The late-night/early-morning spot for Cubs fans asks if Nick Madrigal can play third base for the Cubs

Chicago Cubs v Toronto Blue Jays Photo by Cole Burston/Getty Images

Welcome back to a special Valentine’s Day edition of BCB After Dark, the secret hideaway for night owls, early risers, new parents and Cubs fans abroad. Honestly, our Valentine’s Day special is pretty much the same thing we do every Tuesday night. But if you want to share it with your loved one, we won’t mind. Come on in out of the cold. We can take your hat and coat. There’s no cover charge. Bring your own beverage.

BCB After Dark is the place for you to talk baseball, music, movies, or anything else you need to get off your chest, as long as it is within the rules of the site. The late-nighters are encouraged to get the party started, but everyone else is invited to join in as you wake up the next morning and into the afternoon.
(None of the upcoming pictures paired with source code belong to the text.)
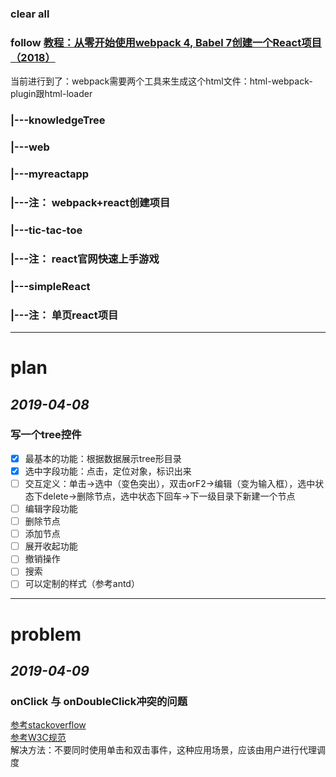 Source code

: ### clear all
### follow [教程：从零开始使用webpack 4, Babel 7创建一个React项目（2018）](https://zhuanlan.zhihu.com/p/47704649)
当前进行到了：webpack需要两个工具来生成这个html文件：html-webpack-plugin跟html-loader

### |---knowledgeTree
### |---web
###     |---myreactapp
###         |---注： webpack+react创建项目
###     |---tic-tac-toe
###         |---注： react官网快速上手游戏
###     |---simpleReact 
###         |---注： 单页react项目

-------------

# plan
## *2019-04-08*
### 写一个tree控件
- [x] 最基本的功能：根据数据展示tree形目录
- [X] 选中字段功能：点击，定位对象，标识出来
- [ ] 交互定义：单击->选中（变色突出），双击orF2->编辑（变为输入框），选中状态下delete->删除节点，选中状态下回车->下一级目录下新建一个节点
- [ ] 编辑字段功能
- [ ] 删除节点
- [ ] 添加节点
- [ ] 展开收起功能
- [ ] 撤销操作
- [ ] 搜索
- [ ] 可以定制的样式（参考antd）

--------------

# problem
## *2019-04-09*
### onClick 与 onDoubleClick冲突的问题
[参考stackoverflow](https://stackoverflow.com/questions/25777826/onclick-works-but-ondoubleclick-is-ignored-on-react-component)  
[参考W3C规范](https://www.w3.org/TR/DOM-Level-3-Events/#event-type-dblclick)  
解决方法：不要同时使用单击和双击事件，这种应用场景，应该由用户进行代理调度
Last night, I asked who you thought would be batting leadoff for the Cubs in 2023. Because it seems unlikely that the Cubs will have one regular leadoff hitter like Dexter Fowler was in 2015-16, the question specifically was who would get the most plate appearances in the leadoff spot. In the end, it wasn’t much of a contest for you as 67 percent said that it would be Nico Hoerner. Ian Happ was a distant second with nine percent of the vote.

Here’s the part where I talk about jazz and movies. You’re free to skip ahead to the baseball question at the end. You won’t hurt my feelings.

It’s Burt Bacharach week here at BCB After Dark as we celebrate the noted American songwriter after his passing at age 94 last week. Tonight we have Rahsaan Roland Kirk playing “I Say A Little Prayer,” which had been a big hit for both Dionne Warwick and Aretha Franklin. Kirk’s version was far too weird for the charts—he’s playing a alto and a soprano saxophone at the same time, for example—but that’s par for the course for Kirk. He sometimes played instruments with his nose. But the one thing that Kirk does that neither Warwick nor Franklin did was make it clear that the song was about the Vietnam War. Lyricist Hal David intended the song to be about a woman worrying about her boyfriend or husband serving in Vietnam, but David kept that meaning oblique so as not to freak out any radio program directors worried about controversy. Kirk obviously had no concerns and made it clear that the song was about the war, even if he didn’t use any of David’s lyrics.

Just a reminder that you still have time to vote in this week’s BCB Winter Noir Classic between The Night of the Hunter and The Postman Always Rings Twice. Voting will end tomorrow evening and then we will take up the fourth and final quarter final of the tournament whe Sunset Boulevard (1950) takes on The Big Heat (1953).

Welcome back to everyone who skips the music and the movies.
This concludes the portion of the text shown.